DATA IN THIS EXERCISE:
________________________
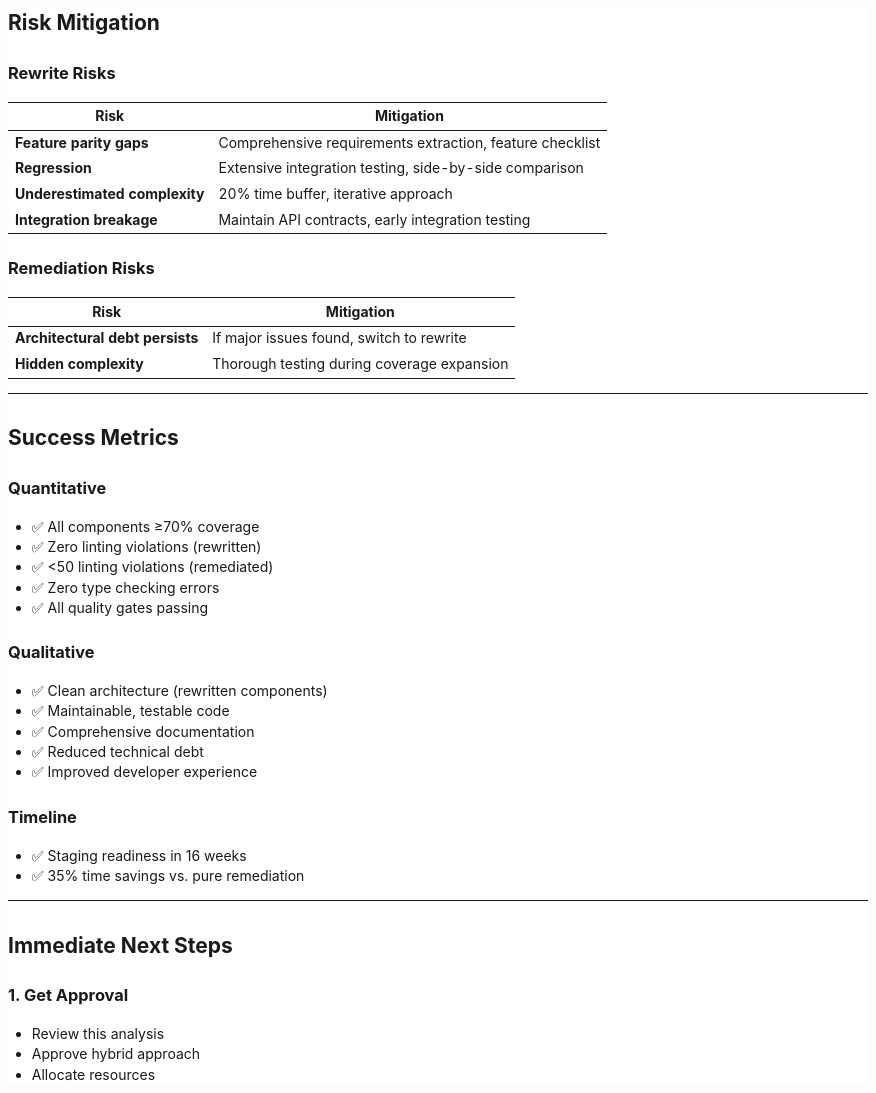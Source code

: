 
## Risk Mitigation

### Rewrite Risks

| Risk | Mitigation |
|------|------------|
| **Feature parity gaps** | Comprehensive requirements extraction, feature checklist |
| **Regression** | Extensive integration testing, side-by-side comparison |
| **Underestimated complexity** | 20% time buffer, iterative approach |
| **Integration breakage** | Maintain API contracts, early integration testing |

### Remediation Risks

| Risk | Mitigation |
|------|------------|
| **Architectural debt persists** | If major issues found, switch to rewrite |
| **Hidden complexity** | Thorough testing during coverage expansion |

---

## Success Metrics

### Quantitative
- ✅ All components ≥70% coverage
- ✅ Zero linting violations (rewritten)
- ✅ <50 linting violations (remediated)
- ✅ Zero type checking errors
- ✅ All quality gates passing

### Qualitative
- ✅ Clean architecture (rewritten components)
- ✅ Maintainable, testable code
- ✅ Comprehensive documentation
- ✅ Reduced technical debt
- ✅ Improved developer experience

### Timeline
- ✅ Staging readiness in 16 weeks
- ✅ 35% time savings vs. pure remediation

---

## Immediate Next Steps

### 1. Get Approval
- Review this analysis
- Approve hybrid approach
- Allocate resources
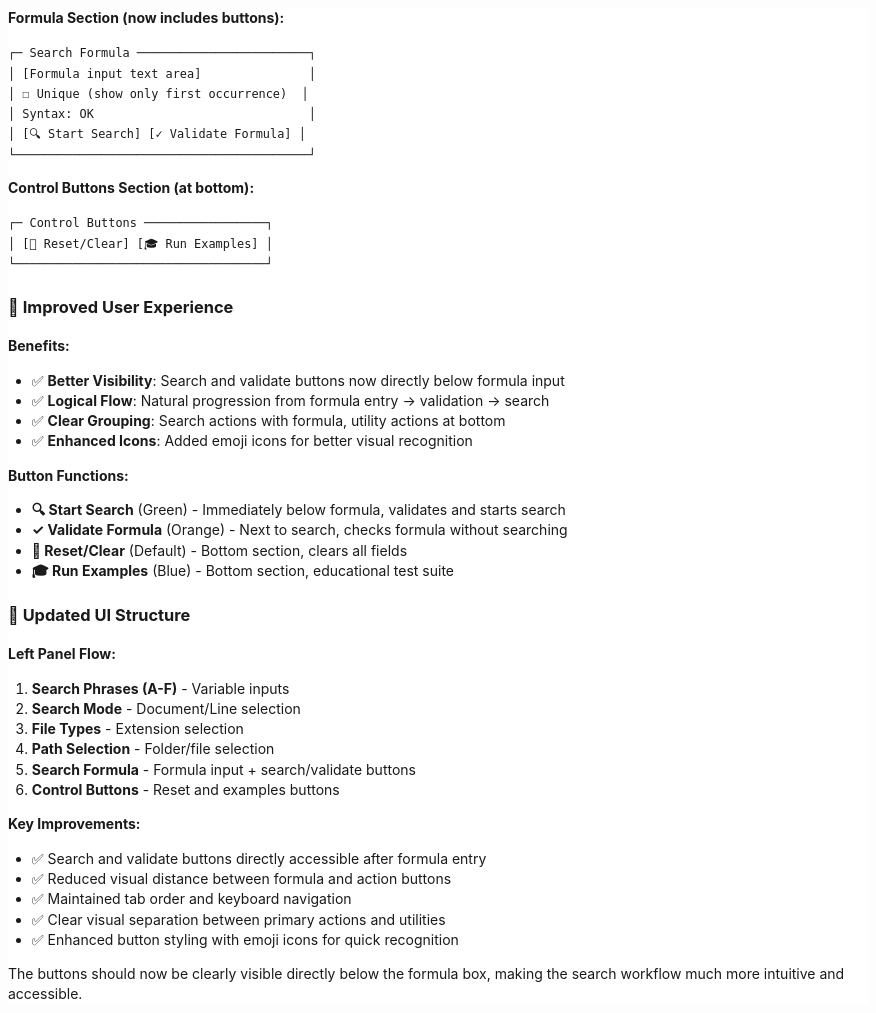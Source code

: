 **Formula Section (now includes buttons):**

```
┌─ Search Formula ────────────────────────┐
│ [Formula input text area]               │
│ ☐ Unique (show only first occurrence)  │
│ Syntax: OK                              │
│ [🔍 Start Search] [✓ Validate Formula] │
└─────────────────────────────────────────┘
```

**Control Buttons Section (at bottom):**

```
┌─ Control Buttons ─────────────────┐
│ [🔄 Reset/Clear] [🎓 Run Examples] │
└───────────────────────────────────┘
```

### 🎯 **Improved User Experience**

**Benefits:**

- ✅ **Better Visibility**: Search and validate buttons now directly below formula input
- ✅ **Logical Flow**: Natural progression from formula entry → validation → search
- ✅ **Clear Grouping**: Search actions with formula, utility actions at bottom
- ✅ **Enhanced Icons**: Added emoji icons for better visual recognition

**Button Functions:**

- **🔍 Start Search** (Green) - Immediately below formula, validates and starts search
- **✓ Validate Formula** (Orange) - Next to search, checks formula without searching  
- **🔄 Reset/Clear** (Default) - Bottom section, clears all fields
- **🎓 Run Examples** (Blue) - Bottom section, educational test suite

### 🚀 **Updated UI Structure**

**Left Panel Flow:**

1. **Search Phrases (A-F)** - Variable inputs
2. **Search Mode** - Document/Line selection  
3. **File Types** - Extension selection
4. **Path Selection** - Folder/file selection
5. **Search Formula** - Formula input + search/validate buttons
6. **Control Buttons** - Reset and examples buttons

**Key Improvements:**

- ✅ Search and validate buttons directly accessible after formula entry
- ✅ Reduced visual distance between formula and action buttons
- ✅ Maintained tab order and keyboard navigation
- ✅ Clear visual separation between primary actions and utilities
- ✅ Enhanced button styling with emoji icons for quick recognition

The buttons should now be clearly visible directly below the formula box, making the search workflow much more intuitive and accessible.
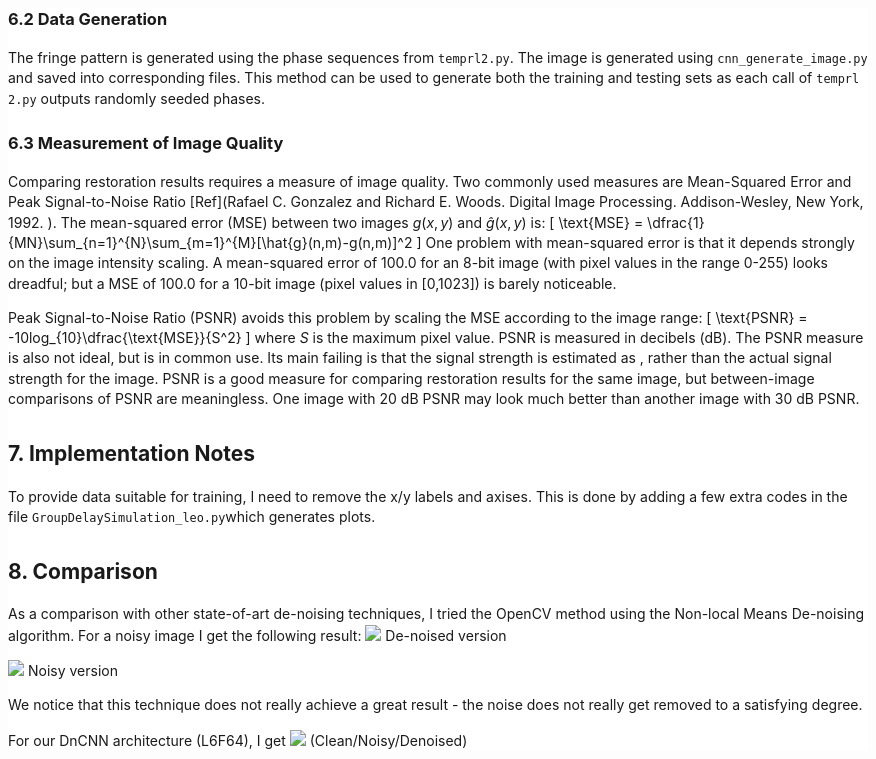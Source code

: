 
### 6.2 Data Generation
The fringe pattern is generated using the phase sequences from ```temprl2.py```. The image is generated using ```cnn_generate_image.py``` and saved into corresponding files. This method can be used to generate both the training and testing sets as each call of ```temprl2.py``` outputs randomly seeded phases.

### 6.3 Measurement of Image Quality
Comparing restoration results requires a measure of image quality. Two commonly used measures are Mean-Squared Error and Peak Signal-to-Noise Ratio [Ref](Rafael C. Gonzalez and Richard E. Woods. Digital Image Processing. Addison-Wesley, New York, 1992.
). The mean-squared error (MSE) between two images $g(x,y)$ and $\hat{g}(x,y)$ is:
\[
\text{MSE} = \dfrac{1}{MN}\sum_{n=1}^{N}\sum_{m=1}^{M}[\hat{g}(n,m)-g(n,m)]^2
\]
One problem with mean-squared error is that it depends strongly on the image intensity scaling. A mean-squared error of 100.0 for an 8-bit image (with pixel values in the range 0-255) looks dreadful; but a MSE of 100.0 for a 10-bit image (pixel values in [0,1023]) is barely noticeable.

Peak Signal-to-Noise Ratio (PSNR) avoids this problem by scaling the MSE according to the image range:
\[
\text{PSNR} = -10log_{10}\dfrac{\text{MSE}}{S^2}
\]
where $S$ is the maximum pixel value. PSNR is measured in decibels (dB). The PSNR measure is also not ideal, but is in common use. Its main failing is that the signal strength is estimated as   , rather than the actual signal strength for the image. PSNR is a good measure for comparing restoration results for the same image, but between-image comparisons of PSNR are meaningless. One image with 20 dB PSNR may look much better than another image with 30 dB PSNR.




## 7. Implementation Notes
To provide data suitable for training, I need to remove the x/y labels and axises. This is done by adding a few extra codes in the file ```GroupDelaySimulation_leo.py```which generates plots.

## 8. Comparison
As a comparison with other state-of-art de-noising techniques, I tried the OpenCV method using the Non-local Means De-noising algorithm. For a noisy image I get the following result:
<img src="/Users/leo/Documents/GitHub/Part-III-Project/NN_python_codes/cv2denoising.png" width="300"> De-noised version

<img src="/Users/leo/Documents/GitHub/Part-III-Project/NN_python_codes/group-delay-track-low-light.jpg" width="300"> Noisy version

We notice that this technique does not really achieve a great result - the noise does not really get removed to a satisfying degree.

For our DnCNN architecture (L6F64), I get
<img src="/Users/leo/Documents/GitHub/DnCNN-tensorflow-master/sample/L6F64/test1_2400.png" width="500">
(Clean/Noisy/Denoised)
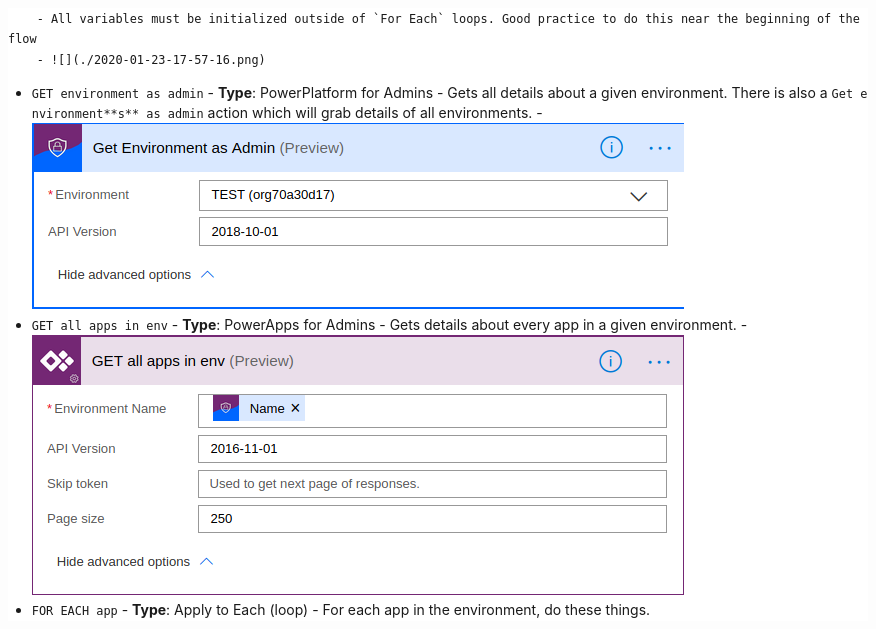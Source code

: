 		- All variables must be initialized outside of `For Each` loops. Good practice to do this near the beginning of the flow
		- ![](./2020-01-23-17-57-16.png)
- `GET environment as admin`
		- **Type**: PowerPlatform for Admins
		- Gets all details about a given environment. There is also a `Get environment**s** as admin` action which will grab details of all environments.
		- ![](./2020-01-23-17-57-41.png)
- `GET all apps in env`
		- **Type**: PowerApps for Admins
		- Gets details about every app in a given environment.
		- ![](./2020-01-23-17-58-07.png)
- `FOR EACH app`
		- **Type**: Apply to Each (loop)
		- For each app in the environment, do these things.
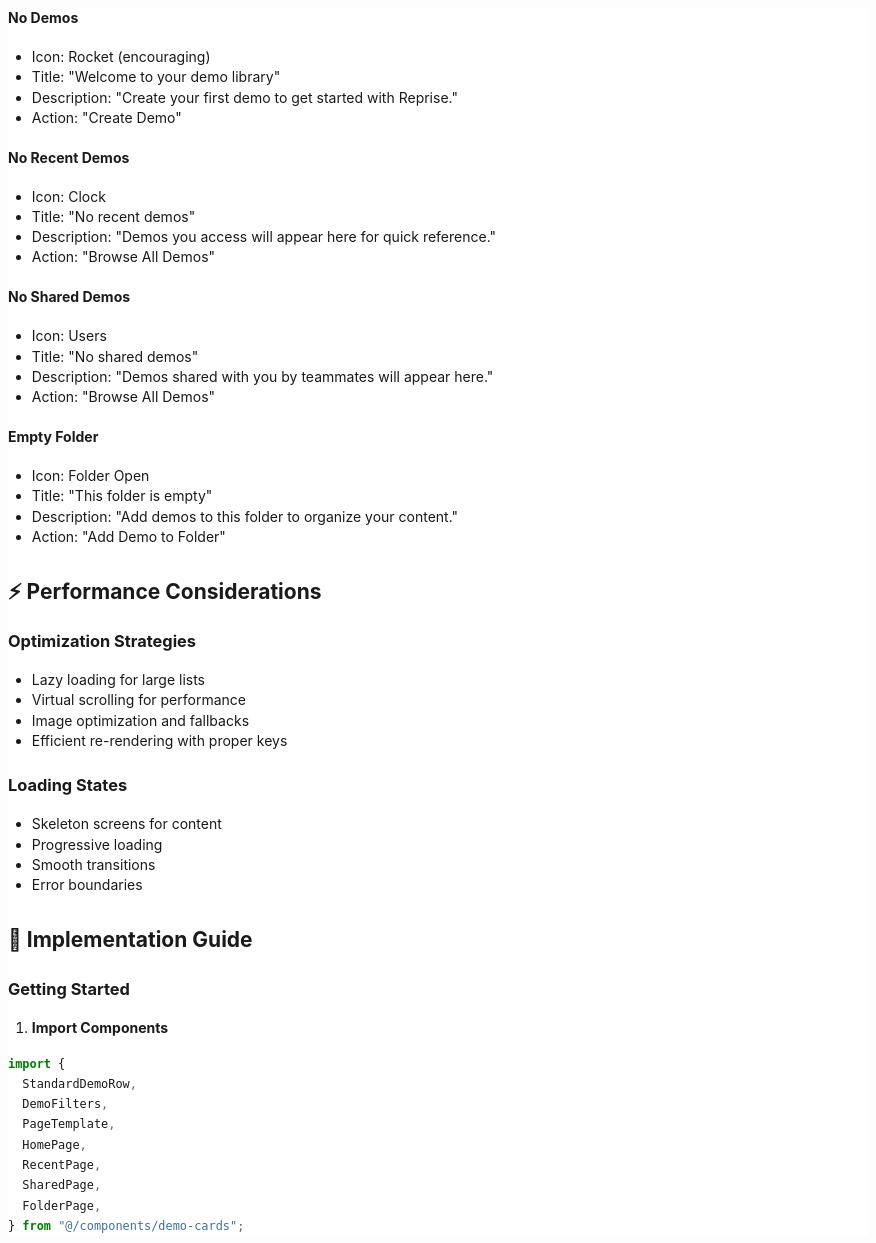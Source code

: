 #### **No Demos**

- Icon: Rocket (encouraging)
- Title: "Welcome to your demo library"
- Description: "Create your first demo to get started with Reprise."
- Action: "Create Demo"

#### **No Recent Demos**

- Icon: Clock
- Title: "No recent demos"
- Description: "Demos you access will appear here for quick reference."
- Action: "Browse All Demos"

#### **No Shared Demos**

- Icon: Users
- Title: "No shared demos"
- Description: "Demos shared with you by teammates will appear here."
- Action: "Browse All Demos"

#### **Empty Folder**

- Icon: Folder Open
- Title: "This folder is empty"
- Description: "Add demos to this folder to organize your content."
- Action: "Add Demo to Folder"

## **⚡ Performance Considerations**

### **Optimization Strategies**

- Lazy loading for large lists
- Virtual scrolling for performance
- Image optimization and fallbacks
- Efficient re-rendering with proper keys

### **Loading States**

- Skeleton screens for content
- Progressive loading
- Smooth transitions
- Error boundaries

## **🔧 Implementation Guide**

### **Getting Started**

1. **Import Components**

```typescript
import {
  StandardDemoRow,
  DemoFilters,
  PageTemplate,
  HomePage,
  RecentPage,
  SharedPage,
  FolderPage,
} from "@/components/demo-cards";
```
________________________
AIM OF THE TASK:
Go to the line above that has "### 🎯 **Improved User Experience**" and copy exactly from there down to the line that has "### 6.3 Measurement of Image Quality", both included. Leave the pictures out.

WRITTEN ANSWER:
### 🎯 **Improved User Experience**

**Benefits:**

- ✅ **Better Visibility**: Search and validate buttons now directly below formula input
- ✅ **Logical Flow**: Natural progression from formula entry → validation → search
- ✅ **Clear Grouping**: Search actions with formula, utility actions at bottom
- ✅ **Enhanced Icons**: Added emoji icons for better visual recognition

**Button Functions:**

- **🔍 Start Search** (Green) - Immediately below formula, validates and starts search
- **✓ Validate Formula** (Orange) - Next to search, checks formula without searching  
- **🔄 Reset/Clear** (Default) - Bottom section, clears all fields
- **🎓 Run Examples** (Blue) - Bottom section, educational test suite

### 🚀 **Updated UI Structure**

**Left Panel Flow:**

1. **Search Phrases (A-F)** - Variable inputs
2. **Search Mode** - Document/Line selection  
3. **File Types** - Extension selection
4. **Path Selection** - Folder/file selection
5. **Search Formula** - Formula input + search/validate buttons
6. **Control Buttons** - Reset and examples buttons

**Key Improvements:**

- ✅ Search and validate buttons directly accessible after formula entry
- ✅ Reduced visual distance between formula and action buttons
- ✅ Maintained tab order and keyboard navigation
- ✅ Clear visual separation between primary actions and utilities
- ✅ Enhanced button styling with emoji icons for quick recognition

The buttons should now be clearly visible directly below the formula box, making the search workflow much more intuitive and accessible.
Source code

: 
### 6.2 Data Generation
The fringe pattern is generated using the phase sequences from ```temprl2.py```. The image is generated using ```cnn_generate_image.py``` and saved into corresponding files. This method can be used to generate both the training and testing sets as each call of ```temprl2.py``` outputs randomly seeded phases.

### 6.3 Measurement of Image Quality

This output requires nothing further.